One of the first steps of wedding planning is crafting your guest list. While you may think it’s a piece of cake, it can actually get pretty tricky—especially if you want to host a micro wedding. If you need to scale back your guest list we’ve got a few pro tips and tricks for you.
Here’s how to scale back the guest list for your wedding.
Adults-only weddings are pretty common, so don’t feel bad about cutting kids from your guest list if necessary. Sure, they can be cute additions to photos and may do some LOL-worthy dancing at your reception, but they don’t need to be there. Of course, you’ll want to let the parents know way in advance so that they can hire a sitter.
In a perfect world, everyone would receive a plus one to a wedding, but that’s not exactly realistic. Sometimes it just isn’t in the budget to double your guest list for the sake of your friends’ social comfort. The rule of thumb here is to invite the partners of people who are in long-term relationships or married but to skip sending RSVPs to flings, friends or recent flames.
If you attended a friend's wedding, you may feel an obligation to reciprocate the invite. However, this doesn't have to be the case—it really depends on the current circumstances.

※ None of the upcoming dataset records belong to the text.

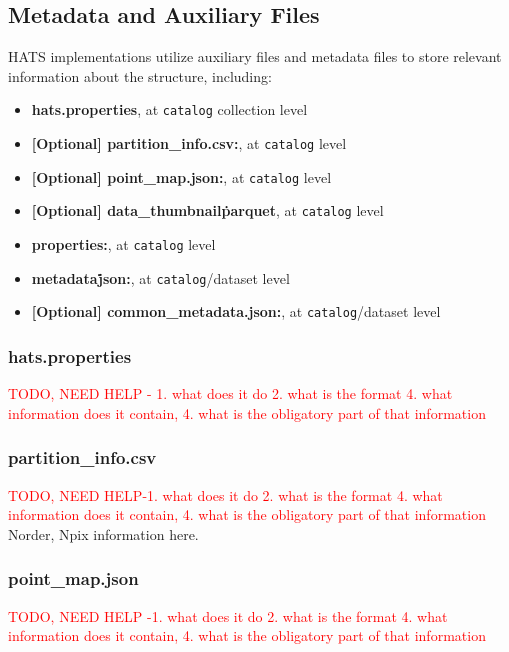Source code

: \documentclass[11pt,a4paper]{ivoa}
\begin{document}
    \subsection{Metadata and Auxiliary Files} \label{sec:meta}
    HATS implementations utilize auxiliary files and metadata files to store relevant information about the  structure, including:
    \begin{itemize}
    	\item \textbf{hats.properties}, at  \texttt{catalog} collection level
         \item \textbf{[Optional] partition\_info.csv:}, at  \texttt{catalog} level
        \item \textbf{[Optional] point\_map.json:}, at  \texttt{catalog} level
        \item \textbf{[Optional] data\_thumbnail\.parquet}, at  \texttt{catalog} level
        \item \textbf{properties:}, at  \texttt{catalog} level
        \item \textbf{metadata\.json:}, at  \texttt{catalog}/dataset level
        \item \textbf{[Optional] common\_metadata.json:}, at  \texttt{catalog}/dataset level
    \end{itemize}
    
    \subsubsection{hats.properties} 
    \textcolor{red}{TODO, NEED HELP - 1. what does it do 2. what is the format 4. what information does it contain, 4. what is the obligatory part of that information} 
    
        \subsubsection{partition\_info.csv} 
   \textcolor{red}{TODO, NEED HELP-1. what does it do 2. what is the format 4. what information does it contain, 4. what is the obligatory part of that information}
	Norder, Npix  information here. 
    
        \subsubsection{point\_map.json} 
   \textcolor{red}{TODO, NEED HELP -1. what does it do 2. what is the format 4. what information does it contain, 4. what is the obligatory part of that information}
   
\end{document}
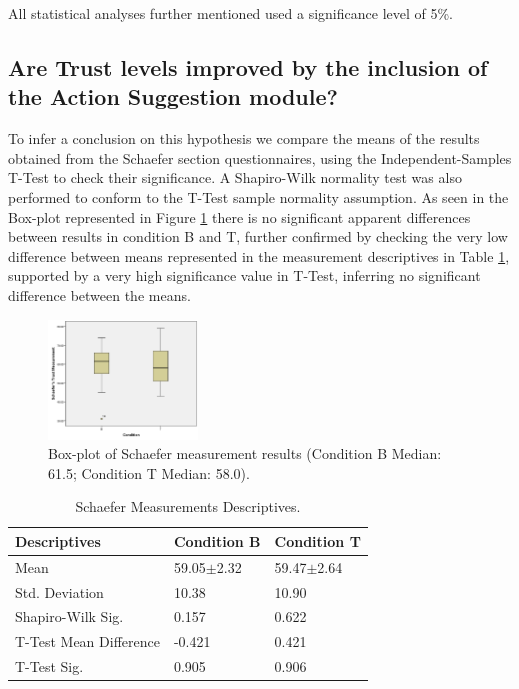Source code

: All statistical analyses further mentioned used a significance level of 5\%.

\subsection*{Are Trust levels improved by the inclusion of the Action Suggestion module?}
To infer a conclusion on this hypothesis we compare the means of the results obtained from the Schaefer section questionnaires, using the Independent-Samples T-Test to check their significance. A Shapiro-Wilk normality test was also performed to conform to the T-Test sample normality assumption.  As seen in the Box-plot represented in Figure \ref{fig:SchaeferMeasurementResults} there is no significant apparent differences between results in condition B and T, further confirmed by checking the very low difference between means represented in the measurement descriptives in Table \ref{tbl:SchaeferMeasurementsDescriptives}, supported by a very high significance value in T-Test, inferring no significant difference between the means.

\begin{figure}[hbt]
    \centering
    \includegraphics[width=150px]{graphs/Schaefer.png}
    \caption{Box-plot of Schaefer measurement results (Condition B Median: 61.5; Condition T Median: 58.0).}
    \label{fig:SchaeferMeasurementResults}
\end{figure}

\begin{table}[h]
    \centering
    \begin{tabular}{|l|l|l|}
        \hline
        \textbf{Descriptives}       &  \textbf{Condition B}     & \textbf{Condition T}  \\ \hline
        Mean                        &  59.05$\pm$2.32           & 59.47$\pm$2.64        \\ \hline
        Std. Deviation              &  10.38                    & 10.90                 \\ \hline
        Shapiro-Wilk Sig.           &  0.157                    & 0.622                 \\ \hline
        T-Test Mean Difference      &  -0.421                   & 0.421                 \\ \hline
        T-Test Sig.                 &  0.905                    & 0.906                 \\ \hline
    \end{tabular}
    \caption{Schaefer Measurements Descriptives.}
    \label{tbl:SchaeferMeasurementsDescriptives}
\end{table}

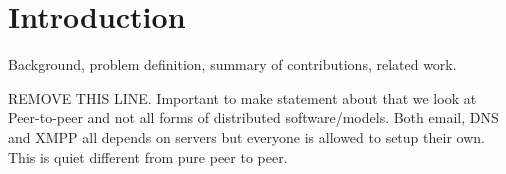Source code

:\section{Introduction}
Background, problem definition, summary of contributions, related work.

REMOVE THIS LINE. Important to make statement about that we look at Peer-to-peer and not all forms of distributed software/models. Both email, DNS and XMPP all depends on servers but everyone is allowed to setup their own. This is quiet different from pure peer to peer.

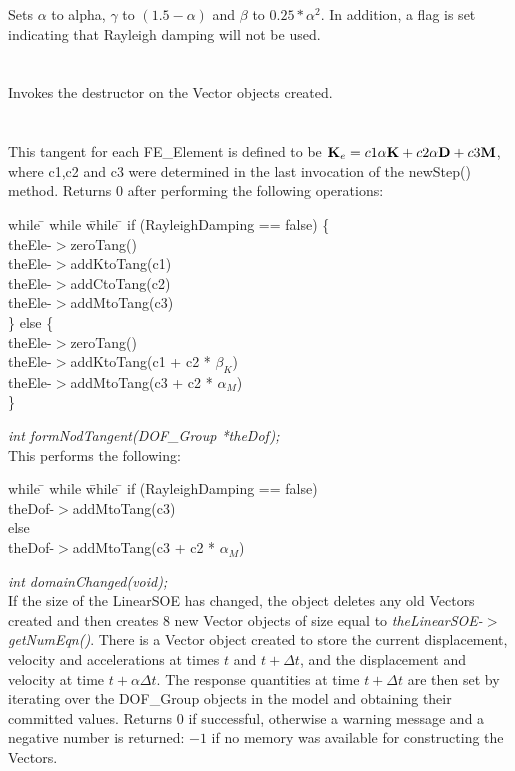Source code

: Sets $\alpha$ to \p alpha, $\gamma$ to $(1.5 - \alpha)$ and $\beta$
to $0.25*\alpha^2$. In addition, a flag is set indicating that Rayleigh
damping will not be used. \\

 \\
\\ 
Invokes the destructor on the Vector objects created. \\

\\
 \\
This tangent for each FE\_Element is defined to be ${\bf K}_e = c1\alpha {\bf K}
+ c2\alpha {\bf D} + c3 {\bf M}$, where c1,c2 and c3 were determined in the last invocation
of the newStep() method. Returns $0$ after performing the
following operations:  
\begin{tabbing}
while \= \+ while \= while \= \kill
if (RayleighDamping == false) \{ \+ \\
theEle-$>$zeroTang() \\
theEle-$>$addKtoTang(c1) \\
theEle-$>$addCtoTang(c2) \\
theEle-$>$addMtoTang(c3)  \- \\
\} else \{ \+ \\
theEle-$>$zeroTang() \\
theEle-$>$addKtoTang(c1 + c2 * $\beta_K$) \\
theEle-$>$addMtoTang(c3 + c2 * $\alpha_M$)  \- \\ 
\}
\end{tabbing}

{\em int formNodTangent(DOF\_Group *theDof);} \\
This performs the following:
\begin{tabbing}
while \= \+ while \= while \= \kill
if (RayleighDamping == false)  \+ \\
theDof-$>$addMtoTang(c3)  \- \\
else \+ \\
theDof-$>$addMtoTang(c3 + c2 * $\alpha_M$)  \- \\ 
\end{tabbing}


{\em int domainChanged(void);}\\
If the size of the LinearSOE has changed, the object deletes any old Vectors
created and then creates $8$ new Vector objects of size equal to {\em
theLinearSOE-$>$getNumEqn()}. There is a Vector object created to store
the current displacement, velocity and accelerations at times $t$ and
$t + \Delta t$, and the displacement and velocity at time $t + \alpha
\Delta t$. The response quantities at time $t + \Delta t$ are
then set by iterating over the DOF\_Group objects in the model and
obtaining their committed values. 
Returns $0$ if successful, otherwise a warning message and a negative
number is returned: $-1$ if no memory was available for constructing
the Vectors. \\


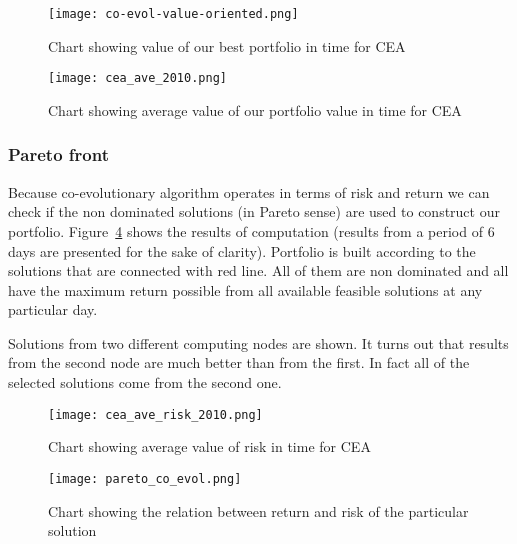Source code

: \begin{figure}[ht]
  \begin{center}
    \texttt{[image: co-evol-value-oriented.png]}
  \end{center}
  \caption{Chart showing value of our best portfolio in time for CEA}
  \label{fig:co_eval_return}
\end{figure}

\begin{figure}[ht]
  \begin{center}
    \texttt{[image: cea\_ave\_2010.png]}
  \end{center}
  \caption{Chart showing average value of our portfolio value in time for CEA}
  \label{fig:co_eval_return}
\end{figure}

\subsubsection{Pareto front}

Because co-evolutionary algorithm operates in terms of risk and return we can check if the non dominated solutions (in Pareto sense) are used to construct our portfolio.
Figure~\ref{fig:pareto_co_evol} shows the results of computation (results from a period of 6 days are presented for the sake of clarity). 
Portfolio is built according to the solutions that are connected with red line.
All of them are non dominated and all have the maximum return possible from all available feasible solutions at any particular day.

Solutions from two different computing nodes are shown.
It turns out that results from the second node are much better than from the first.
In fact all of the selected solutions come from the second one.

\begin{figure}[ht]
  \begin{center}
    \texttt{[image: cea\_ave\_risk\_2010.png]}
  \end{center}
  \caption{Chart showing average value of risk in time for CEA}
  \label{fig:co_eval_risk}
\end{figure}

\begin{figure}[ht]
  \begin{center}
    \texttt{[image: pareto\_co\_evol.png]}
  \end{center}
  \caption{Chart showing the relation between return and risk of the particular solution}
  \label{fig:pareto_co_evol}
\end{figure}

For example, if their wedding was five years ago and you're no longer in close contact, the change in your friendship status means you needn't feel obliged to invite that person. Alternatively, if they had a large guest list prior to Covid, whereas, your wedding plans call for a more intimate affair, I'm sure they'd understand.
This can be a pretty sensitive topic, but there simply might not be room on your guest list to invite all of your relatives. If you have relatives that you barely know or rarely see, your wedding doesn't also have to be a family reunion. One way around this is to include a virtual component. The hybrid wedding trend became a necessity during the pandemic and there are ways of making this approach fun and inclusive.
Unless you hang out with your coworkers outside of the office on a regular basis they don’t need to be invited to your wedding. Just remember, if they’re not making it onto your guest list, you’ll want to avoid working on your seating plan at your desk or discussing design details at the watercooler so that no one feels left out.
Ok, this one should go without saying, but don’t put your former flames on your guest list. Even if you’re super chummy, their presence could stir up some drama on your big day (and who wants that?). Sure, you could celebrate your nuptials with drinks or a group dinner, but they don’t need to be there when you tie the knot. Save the seats for your current list of loved ones.
People you don’t know
I know what you’re thinking, “why on earth would I have people that I don’t know on the guest list for my own wedding?”. Yes, it seems crazy, but a few names may have popped up on your list without you realizing it. How? Well, if your nearest and dearest don’t want to fly solo to your wedding, they may ask to bring along their BFF, roommate or coworker. It’s hard to say “no” when someone like your mom or dad puts in this kind of request, but you’ll have to if you don’t want to risk upping your headcount. They may be a little bummed, but they’ll totally understand your reasoning.